Gli ampi spazi al piano terra, tra uffici comuni e sale riunioni, lasciano spazio a una grande area con servizi di ristorazione destinati non solo ai dipendenti, ma anche agli ospiti esterni. Tra questi: una caffetteria, una rosticceria, un corner pizzeria e grill e una boulangerie. Inoltre, per gli eventi aziendali, c’è una brasserie di alto livello che offre una meravigliosa vista sui giardini del vicino Palazzo Reale.
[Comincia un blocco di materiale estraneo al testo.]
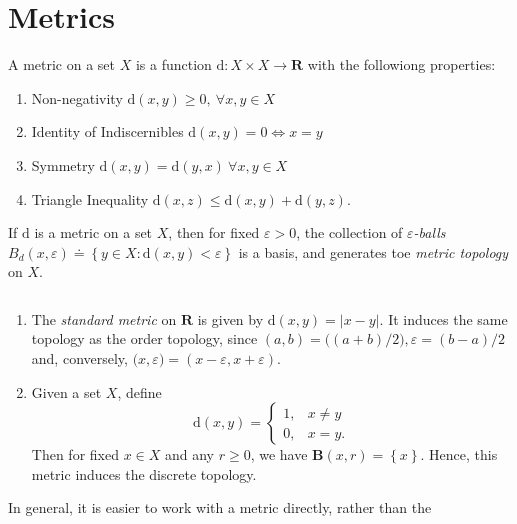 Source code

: \section{Metrics}
\begin{definition}
\label{def:metric}
A metric on a set \(X\) is a function \(\mathrm{d}: X \times X \to \mathbf{R}\)
with the followiong properties:
\begin{enumerate}
  \item{Non-negativity} \(\mathrm{d}(x,y) \ge 0, \ \forall x,y \in X\)
  \item{Identity of Indiscernibles} \(\mathrm{d}(x,y) = 0 \iff x=y\)
  \item{Symmetry} \(\mathrm{d}(x,y) = \mathrm{d}(y,x) \ \forall x,y \in X\)
  \item{Triangle Inequality} \(\mathrm{d}(x,z) \le \mathrm{d}(x,y) +
  \mathrm{d}(y,z)\).
\end{enumerate}
\end{definition}
\begin{definition}
\label{def:metric-topology}
If \(\mathrm{d}\) is a metric on a set \(X\), then for fixed \(\varepsilon >
0\),  the collection of \emph{\(\varepsilon\)-balls} \(B_{d}(x, \varepsilon)
\doteq \left\{ y \in X:
\mathrm{d}(x,y) < \varepsilon \right\}\) is a basis, and generates toe
\emph{metric topology} on \(X\).
\end{definition}
\begin{example} \(\)
\begin{enumerate}
  \item The \emph{standard metric} on \( \mathbf{R} \)
  is given by \( \mathrm{d}(x,y) =
  |x-y| \). It induces the same topology as the order topology,
  since
  \( (a,b) = \mathbf((a+b)/2), \varepsilon = (b-a)/2 \) and,
  conversely, \( \mathbf(x,\varepsilon) =
  (x - \varepsilon, x + \varepsilon) \).
  \item Given a set \(X\), define
  \begin{equation*}
\mathrm{d}(x,y) = \begin{cases}
1, & x \neq y \\
0, & x = y.
\end{cases}
\end{equation*}
Then for fixed \(x \in X\) and any \(r \ge 0\), we have
\(\mathbf{B}(x, r) = \left\{ x \right\}\). Hence, this metric
induces the discrete topology.
\end{enumerate}
\end{example}
In general, it is easier to work with a metric directly, rather than the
Il servizio di ristorazione è possibile grazie all’utilizzo di tre diverse cucine: una utilizzata per le grandi produzioni, una per le preparazioni finali e una a vista pensata ad hoc per il menu à la carte della brasserie.

La richiesta

  • AXA aveva bisogno di cucine all’avanguardia. “Ambach è una delle pochissime aziende al mondo in grado di realizzarle con i suoi piani da 3mm ulteriormente rinforzati con 3mm di acciaio. Per rispondere al meglio alle esigenze del cliente non abbiamo avuto dubbi sulla scelta”, spiega Jan Vyverman, General Manager di Metos, l’azienda del Gruppo Ali scelta da Axa per l’imponente progetto.
  • In secondo luogo, era importante lavorare con un fornitore in linea con l’azienda e i suoi valori. Ancora una volta, Ambach si è rivelata la scelta più appropriata grazie alla grandissima attenzione al cliente e alla capacità di realizzare soluzioni ad hoc completamente personalizzate”, ha aggiunto Vyverman.
  • La sfida più complessa di questo progetto è stata la cucina a vista. “AXA voleva qualcosa di radicalmente diverso rispetto alla classica mensa per il personale”, spiega Vyverman.

La soluzione

  • La grande flessibilità di Ambach ha permesso di realizzare tre soluzioni su misura per tre cucine completamente diverse. “La peculiarità di un’azienda come Ambach è la grande capacità di fornire tutto: dalle isole di cottura centrali pensate e realizzate su misura per gli chef più esigenti alle attrezzature destinate a produzioni massicce come quelli di ospedali e mense”, ha sottolineato Vyverman.
  • Per la cucina collocata nel seminterrato e utilizzata per le preparazioni della mensa Metos ha scelto la linea Ambach System 900, robusta e performante. La cucina è composta da aree distinte per la preparazione dei piatti freddi e caldi ed è dotata di celle frigorifere, brasiere, pentole a pressione e a induzione.
  • Al piano superiore, la cucina a vista rappresenta una soluzione più complessa: è stato progettato un blocco cottura su misura della linea Ambach System 700 lungo ben 4,4 metri che si adatta perfettamente alle dimensioni della stanza. “Non potevamo utilizzare il blocco standard System 700 perché doveva essere profondo 1300mm anziché 1400mm standard”, spiega l’area manager Ambach Georg Dissertori. “Per questo, abbiamo dovuto creare un’ estensione sul retro e una base personalizzata”.
  • Nonostante la linea di riferimento fosse la System 700, l’architettura aperta di Ambach e la sua grande flessibilità hanno permesso di installare un plancha della linea System 850 con superfici di cottura più ampie perfette per rispondere alle esigenze di elevate produttività degli chef. Il team ha inoltre cablato tutte le connessioni elettriche per l’intero blocco in un unico punto di connessione.
  • La cucina più piccola al primo piano, riservata alle preparazioni finali, è della linea modulare System 850 Ambach, completa di giunzione igienica.
  • Vista la complessità del progetto, l’eccellente lavoro di squadra tra gli architetti, gli ingegneri, l’ufficio progettazione, il general contractor e i subcontractor, è stato fondamentale per il successo del progetto. “È stato interessante constatare che eravamo tutti allenati”, ricorda Vyverman. “Abbiamo lavorato assieme per ottenere un risultato davvero ottimo. Tutto è andato per il meglio e, a lavori ultimati, tutti erano sorpresi del risultato. Spesso capita che i progetti sembrano molto belli su carta, mentre poi di fatto risultano ben diversi. In questo caso si è verificato l’esatto contrario”.